Wednesday 4:00pm- 6:45pm (CSI 1122)
Office Hours: Mo 1-2pm or by appointment
Course Overview: This course covers Data Modeling, Database Architectures, and Transaction Management as they have evolved over more than 40 years of research and development. Then it covers on-going research in database systems, focusing on techniques that have recently been transferred from research to wide-spread commercial implementation. Then the course will focus on new research trends and applications in light of fully distributed and ubiquitously connected world consisting of all range data stores from data warehouses to much smaller data carrying devices such as PDAs and sensors. While the other two courses in the UMD database sequence (CMSC 424 and 624) concentrate largely on centralized, relational database systems used for business data processing, in this course we expand the range of systems, we study in terms of architecture, data models, hardware and software environments, applications, user communities, and touch a little on socioeconomics of databases.

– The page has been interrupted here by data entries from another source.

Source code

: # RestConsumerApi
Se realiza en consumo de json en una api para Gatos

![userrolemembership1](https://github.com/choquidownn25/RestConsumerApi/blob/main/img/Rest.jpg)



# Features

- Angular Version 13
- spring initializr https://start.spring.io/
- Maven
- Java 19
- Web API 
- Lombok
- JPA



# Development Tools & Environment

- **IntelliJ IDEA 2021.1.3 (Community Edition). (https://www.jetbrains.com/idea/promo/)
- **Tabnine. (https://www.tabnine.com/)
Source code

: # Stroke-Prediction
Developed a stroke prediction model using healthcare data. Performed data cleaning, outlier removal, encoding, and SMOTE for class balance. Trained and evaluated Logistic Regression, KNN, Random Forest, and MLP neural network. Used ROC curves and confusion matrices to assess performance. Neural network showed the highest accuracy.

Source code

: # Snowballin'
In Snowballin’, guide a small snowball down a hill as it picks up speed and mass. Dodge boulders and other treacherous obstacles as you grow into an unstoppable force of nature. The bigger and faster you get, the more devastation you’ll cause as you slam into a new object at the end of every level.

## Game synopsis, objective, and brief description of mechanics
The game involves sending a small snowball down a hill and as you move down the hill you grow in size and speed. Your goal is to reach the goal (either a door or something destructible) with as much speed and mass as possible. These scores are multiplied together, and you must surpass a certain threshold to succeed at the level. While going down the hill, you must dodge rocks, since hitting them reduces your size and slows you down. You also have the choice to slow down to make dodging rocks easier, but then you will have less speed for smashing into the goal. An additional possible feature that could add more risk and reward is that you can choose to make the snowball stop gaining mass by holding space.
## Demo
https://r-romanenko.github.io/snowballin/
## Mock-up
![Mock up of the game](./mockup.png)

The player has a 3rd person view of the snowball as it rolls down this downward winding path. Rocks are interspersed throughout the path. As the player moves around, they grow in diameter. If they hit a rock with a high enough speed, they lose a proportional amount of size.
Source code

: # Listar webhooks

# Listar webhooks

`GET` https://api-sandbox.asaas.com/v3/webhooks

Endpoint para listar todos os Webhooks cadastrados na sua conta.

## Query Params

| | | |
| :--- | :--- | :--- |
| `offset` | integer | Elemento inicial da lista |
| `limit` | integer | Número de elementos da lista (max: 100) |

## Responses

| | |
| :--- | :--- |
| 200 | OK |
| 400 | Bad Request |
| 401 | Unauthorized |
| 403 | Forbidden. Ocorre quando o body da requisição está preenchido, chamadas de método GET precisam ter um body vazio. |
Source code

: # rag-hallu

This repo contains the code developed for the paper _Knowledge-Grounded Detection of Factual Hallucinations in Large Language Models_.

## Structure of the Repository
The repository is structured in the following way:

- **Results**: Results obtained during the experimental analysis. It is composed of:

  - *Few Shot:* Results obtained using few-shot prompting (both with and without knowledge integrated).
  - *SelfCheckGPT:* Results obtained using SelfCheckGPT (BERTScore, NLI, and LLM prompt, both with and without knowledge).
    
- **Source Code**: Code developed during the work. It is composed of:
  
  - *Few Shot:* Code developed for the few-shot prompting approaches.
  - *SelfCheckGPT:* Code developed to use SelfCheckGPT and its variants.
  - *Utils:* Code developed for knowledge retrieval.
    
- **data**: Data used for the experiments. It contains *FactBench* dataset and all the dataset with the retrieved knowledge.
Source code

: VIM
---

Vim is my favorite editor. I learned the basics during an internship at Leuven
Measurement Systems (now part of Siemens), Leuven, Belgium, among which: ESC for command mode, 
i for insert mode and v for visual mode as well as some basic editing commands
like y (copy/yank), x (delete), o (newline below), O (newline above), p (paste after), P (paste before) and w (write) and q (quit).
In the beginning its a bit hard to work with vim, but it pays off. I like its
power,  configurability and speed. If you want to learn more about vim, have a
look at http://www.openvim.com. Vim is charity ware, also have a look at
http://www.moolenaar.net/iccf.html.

Course Pre-Requisites: CMSC 424, (CMSC 624 waived), or equivalent.
Course Credit: This course counts towards the Database area's requirements for PhD core, MS comps, and MS coursework.
Course Text Book:
 Readings in Database Systems, by Hellerstein & Stonebraker, MIT Press, 4th Edition, 2004. It will be used as a basis for the course and will be augmented it with other papers from major DB conferences. Except for a few papers that are written for the above book and some very nice prologues to the chapters, the remaining papers are readily available on web sites.
Course Grading:Course Requirements: This course will consist of lectures (by me) and presentations (from you, the students). After a few lectures by me, I plan to split the class into two parts. In the first half I will lecture on an area or paper discussing the some of the theoretical foundations, techniques, algorithms, and the general trends in that topic. I expect this to last about half the class. In the other half of the class, two students will present two papers each, followed by critiques by two other students and a class discussion on the presentations, critiques and my lecture. This is a shared learning class and active participation in these discussions is strongly encouraged. I expect each student to do two presentations and two critiques during the semester. In addition to the class presentations, there will be a semester-long programming project that you can do alone or in teams of two. The project's requirements will be discussed on the first day of classes and will involve some new research problem, implementation, experimentation, and possible submission for publication. Project suggestions will be provided in class.
Presentations 15% Critiques & Class Participation 10% Midterm Exam 20% Project 30% Final Exam 25%
- Presentations: Two 25-minute presentations and two critiques on presentations/lectures.
- Slides: Send me the powerpoint slides after each presentation. I will post them to the course website
- Critiques: Two 10-minute critiques on presentations/lectures.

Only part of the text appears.